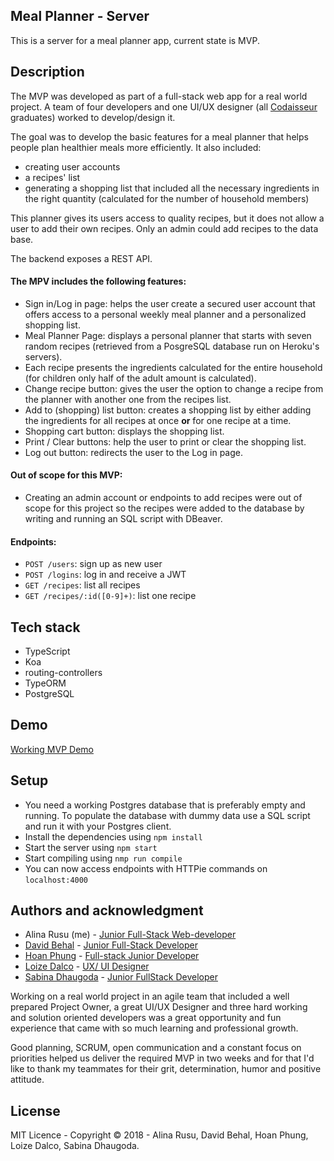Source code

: ## Meal Planner - Server

This is a server for a meal planner app, current state is MVP.

## Description

The MVP was developed as part of a full-stack web app for a real world project. A team of four developers and one UI/UX designer (all [Codaisseur](https://codaisseur.com/) graduates) worked to develop/design it. 

The goal was to develop the basic features for a meal planner that helps people plan healthier meals more efficiently. It also included:
- creating user accounts
- a recipes' list
- generating a shopping list that included all the necessary ingredients in the right quantity (calculated for the number of household members)

This planner gives its users access to quality recipes, but it does not allow a user to add their own recipes. Only an admin could add recipes to the data base. 

The backend exposes a REST API. 

#### The MPV includes the following features:

* Sign in/Log in page: helps the user create a secured user account that offers access to a personal weekly meal planner and a personalized shopping list.
* Meal Planner Page: displays a personal planner that starts with seven random recipes (retrieved from a PosgreSQL database run on Heroku's servers). 
* Each recipe presents the ingredients calculated for the entire household (for children only half of the adult amount is calculated).
* Change recipe button: gives the user the option to change a recipe from the planner with another one from the recipes list.
* Add to (shopping) list button: creates a shopping list by either adding the ingredients for all recipes at once **or** for one recipe at a time.
* Shopping cart button: displays the shopping list.
* Print / Clear buttons: help the user to print or clear the shopping list. 
* Log out button: redirects the user to the Log in page.


#### Out of scope for this MVP:

* Creating an admin account or endpoints to add recipes were out of scope for this project so the recipes were added to the database by writing and running an SQL script with DBeaver. 

#### Endpoints: 

* `POST /users`: sign up as new user
* `POST /logins`: log in and receive a JWT
* `GET /recipes`: list all recipes
* `GET /recipes/:id([0-9]+)`: list one recipe

## Tech stack
* TypeScript
* Koa
* routing-controllers
* TypeORM
* PostgreSQL 

## Demo
[Working MVP Demo](https://loized.com/img/meal/video_meal.gif)

## Setup

* You need a working Postgres database that is preferably empty and running. To populate the database with dummy data use a SQL script and run it with your Postgres client.
* Install the dependencies using `npm install`
* Start the server using `npm start`
* Start compiling using `nmp run compile`
* You can now access endpoints with HTTPie commands on `localhost:4000`

## Authors and acknowledgment
* Alina Rusu (me) - [Junior Full-Stack Web-developer](https://www.linkedin.com/in/alina-rusu/)
* [David Behal](https://github.com/DavidB59) - [Junior Full-Stack Developer](https://www.linkedin.com/in/davidbehal/)
* [Hoan Phung](https://github.com/hoanphungt) - [Full-stack Junior Developer ](https://www.linkedin.com/in/hoanphung/)
* [Loize Dalco](https://loized.com/) - [UX/ UI Designer](https://www.linkedin.com/in/loize-dalco/)
* [Sabina Dhaugoda](https://github.com/sabeenski) - [Junior FullStack Developer](https://www.linkedin.com/in/sabinadhaugoda/)

Working on a real world project in an agile team that included a well prepared Project Owner, a great UI/UX Designer and three hard working and solution oriented developers was a great opportunity and fun experience that came with so much learning and professional growth.

Good planning, SCRUM, open communication and a constant focus on priorities helped us deliver the required MVP in two weeks and for that I'd like to thank my teammates for their grit, determination, humor and positive attitude.


## License
MIT Licence - Copyright &copy; 2018 - Alina Rusu, David Behal, Hoan Phung, Loize Dalco, Sabina Dhaugoda.
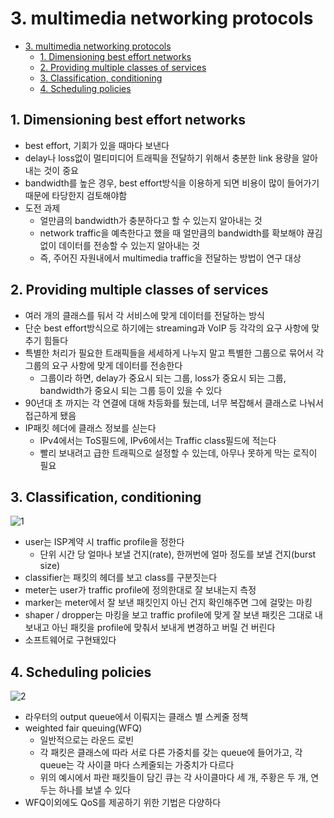 # 3. multimedia networking protocols

<!--ts-->

- [3. multimedia networking protocols](#3-multimedia-networking-protocols)
  - [1. Dimensioning best effort networks](#1-dimensioning-best-effort-networks)
  - [2. Providing multiple classes of services](#2-providing-multiple-classes-of-services)
  - [3. Classification, conditioning](#3-classification-conditioning)
  - [4. Scheduling policies](#4-scheduling-policies)

<!-- Created by https://github.com/ekalinin/github-markdown-toc -->
<!-- Added by: sungminyou, at: 2022년 8월  4일 목요일 13시 19분 40초 KST -->

<!--te-->

## 1. Dimensioning best effort networks

- best effort, 기회가 있을 때마다 보낸다
- delay나 loss없이 멀티미디어 트래픽을 전달하기 위해서 충분한 link 용량을 알아내는 것이 중요
- bandwidth를 높은 경우, best effort방식을 이용하게 되면 비용이 많이 들어가기 때문에 타당한지 검토해야함
- 도전 과제
  - 얼만큼의 bandwidth가 충분하다고 할 수 있는지 알아내는 것
  - network traffic을 예측한다고 했을 때 얼만큼의 bandwidth를 확보해야 끊김없이 데이터를 전송할 수 있는지 알아내는 것
  - 즉, 주어진 자원내에서 multimedia traffic을 전달하는 방법이 연구 대상

## 2. Providing multiple classes of services

- 여러 개의 클래스를 둬서 각 서비스에 맞게 데이터를 전달하는 방식
- 단순 best effort방식으로 하기에는 streaming과 VoIP 등 각각의 요구 사항에 맞추기 힘들다
- 특별한 처리가 필요한 트래픽들을 세세하게 나누지 말고 특별한 그룹으로 묶어서 각 그룹의 요구 사항에 맞게 데이터를 전송한다
  - 그룹이라 하면, delay가 중요시 되는 그룹, loss가 중요시 되는 그룹, bandwidth가 중요시 되는 그룹 등이 있을 수 있다
- 90년대 초 까지는 각 연결에 대해 차등화를 뒀는데, 너무 복잡해서 클래스로 나눠서 접근하게 됐음
- IP패킷 헤더에 클래스 정보를 싣는다
  - IPv4에서는 ToS필드에, IPv6에서는 Traffic class필드에 적는다
  - 빨리 보내려고 급한 트래픽으로 설정할 수 있는데, 아무나 못하게 막는 로직이 필요

## 3. Classification, conditioning

![1](https://user-images.githubusercontent.com/48282185/182762242-3b1f5591-f48c-48d9-8401-02c772679772.png)

- user는 ISP계약 시 traffic profile을 정한다
  - 단위 시간 당 얼마나 보낼 건지(rate), 한꺼번에 얼마 정도를 보낼 건지(burst size)
- classifier는 패킷의 헤더를 보고 class를 구분짓는다
- meter는 user가 traffic profile에 정의한대로 잘 보내는지 측정
- marker는 meter에서 잘 보낸 패킷인지 아닌 건지 확인해주면 그에 걸맞는 마킹
- shaper / dropper는 마킹을 보고 traffic profile에 맞게 잘 보낸 패킷은 그대로 내보내고 아닌 패킷을 profile에 맞춰서 보내게 변경하고 버릴 건 버린다
- 소프트웨어로 구현돼있다

## 4. Scheduling policies

![2](https://user-images.githubusercontent.com/48282185/182762228-d0c40417-9079-4715-bdc0-f699c39ba935.png)

- 라우터의 output queue에서 이뤄지는 클래스 별 스케줄 정책
- weighted fair queuing(WFQ)
  - 일반적으로는 라운드 로빈
  - 각 패킷은 클래스에 따라 서로 다른 가중치를 갖는 queue에 들어가고, 각 queue는 각 사이클 마다 스케줄되는 가중치가 다르다
  - 위의 예시에서 파란 패킷들이 담긴 큐는 각 사이클마다 세 개, 주황은 두 개, 연두는 하나를 보낼 수 있다
- WFQ이외에도 QoS를 제공하기 위한 기법은 다양하다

Task prompt: Reading through the records above, report each line in which the string "Junior" is found.

Response:
* Alina Rusu (me) - [Junior Full-Stack Web-developer](https://www.linkedin.com/in/alina-rusu/)
* [David Behal](https://github.com/DavidB59) - [Junior Full-Stack Developer](https://www.linkedin.com/in/davidbehal/)
* [Hoan Phung](https://github.com/hoanphungt) - [Full-stack Junior Developer ](https://www.linkedin.com/in/hoanphung/)
* [Sabina Dhaugoda](https://github.com/sabeenski) - [Junior FullStack Developer](https://www.linkedin.com/in/sabinadhaugoda/)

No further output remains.